# red oak workbench top



## woodmeistro (Jul 9, 2010)

Hi, I am new here. I have some 6/4 red oak that i got for free from a demolition project and would like to build a workbench top with it, I know it is not ideal due to its open grain, does anyone have any advice when glueing up and sealing the pores of the top.

Free wood is the best!


----------



## TexasTimbers (Oct 17, 2006)

Nothing wrong with RO for a benchtop IMO. Lke you say free is good. RO is pretty hard and heavy. Once you get it dry - and you do have to get it dry before flattening it for a banchtop because it moves quite a bit while drying, then you shouldn't have many problems with it. You don't want to subject it to wild temp. and humidity swings though. 
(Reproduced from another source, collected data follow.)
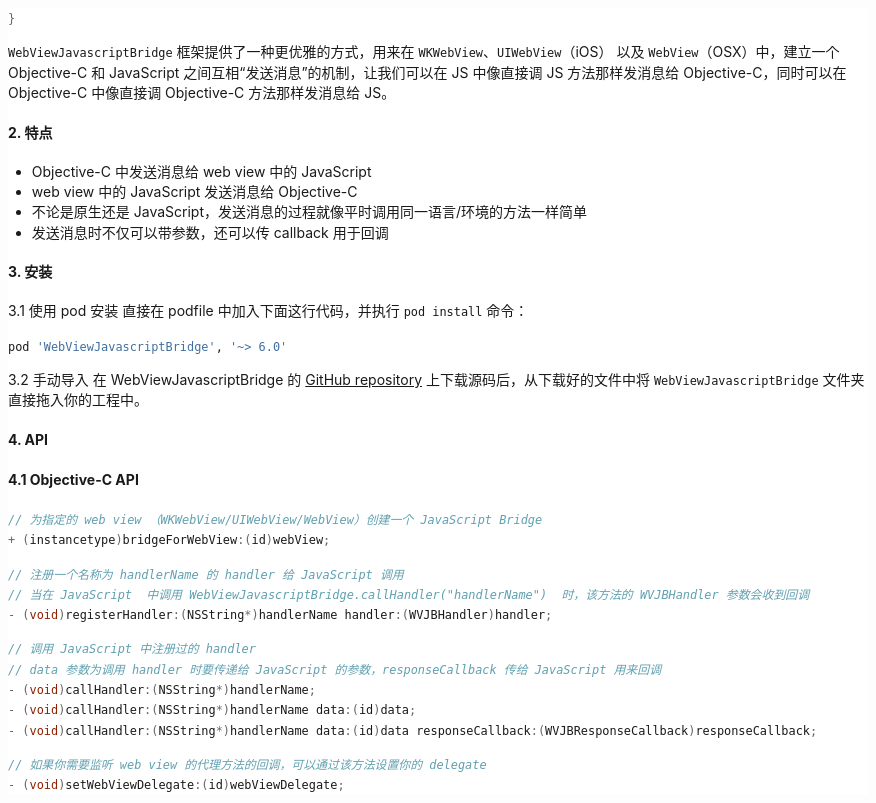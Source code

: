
 ``` Objective-C
}


```

`WebViewJavascriptBridge` 框架提供了一种更优雅的方式，用来在 `WKWebView`、`UIWebView`（iOS） 以及 `WebView`（OSX）中，建立一个 Objective-C 和 JavaScript 之间互相“发送消息”的机制，让我们可以在 JS 中像直接调 JS 方法那样发消息给 Objective-C，同时可以在 Objective-C 中像直接调 Objective-C 方法那样发消息给 JS。

#### 2. 特点
- Objective-C 中发送消息给 web view 中的 JavaScript
- web view 中的 JavaScript 发送消息给 Objective-C
- 不论是原生还是 JavaScript，发送消息的过程就像平时调用同一语言/环境的方法一样简单
- 发送消息时不仅可以带参数，还可以传 callback 用于回调

#### 3. 安装

3.1 使用 pod 安装
直接在 podfile 中加入下面这行代码，并执行 `pod install` 命令：
``` Ruby
pod 'WebViewJavascriptBridge', '~> 6.0'
```

3.2 手动导入
在 WebViewJavascriptBridge 的 [GitHub repository](https://github.com/marcuswestin/WebViewJavascriptBridge) 上下载源码后，从下载好的文件中将 `WebViewJavascriptBridge` 文件夹直接拖入你的工程中。

#### 4. API

#### 4.1 Objective-C API

``` Objective-C
// 为指定的 web view （WKWebView/UIWebView/WebView）创建一个 JavaScript Bridge 
+ (instancetype)bridgeForWebView:(id)webView;
```

``` Objective-C
// 注册一个名称为 handlerName 的 handler 给 JavaScript 调用
// 当在 JavaScript  中调用 WebViewJavascriptBridge.callHandler("handlerName")  时，该方法的 WVJBHandler 参数会收到回调
- (void)registerHandler:(NSString*)handlerName handler:(WVJBHandler)handler;
```

``` Objective-C
// 调用 JavaScript 中注册过的 handler
// data 参数为调用 handler 时要传递给 JavaScript 的参数，responseCallback 传给 JavaScript 用来回调
- (void)callHandler:(NSString*)handlerName;
- (void)callHandler:(NSString*)handlerName data:(id)data;
- (void)callHandler:(NSString*)handlerName data:(id)data responseCallback:(WVJBResponseCallback)responseCallback;
```

``` Objective-C
// 如果你需要监听 web view 的代理方法的回调，可以通过该方法设置你的 delegate
- (void)setWebViewDelegate:(id)webViewDelegate;
```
AFA glue up RO doesn't require anything different than any other glue up. If it were my bench I would glue the long grain together and have the end grain as the work surface. It''s be more stable that way and less porous I believe. I can't offer any advice on sealing it other than giving it a good waxing occasionally. Maybe someone else can help out there.

BTW, welcome. Please introduce yourself in the Intro section.


----------



## woodmeistro (Jul 9, 2010)

*red oak bench top*

Thanks, I have about 25 pcs, from 4' - 6.5' of 6/4 by 6' wide, all kiln dried and have been kept dry, it does have a finish on it that will be planed off when I am ready to actually use it. I do commercial construction and get alot of free lumber mostly cherry and oak and mahogony, I have a 10'x12' shed half full of it, all free. I dabble in steel and am planning on a steel welded base out of 2x3 tubing to give it a rock solid base. I have been looking at alot of vices and want a twin screw vise and a shoulder vice, this is where I will have to invest the most money. I just want to do it one time and get it right. I would like some ideas about making a base that has some sort of retractable wheel mechinism so I can roll it around or retract them for a solid footing.

thanks


----------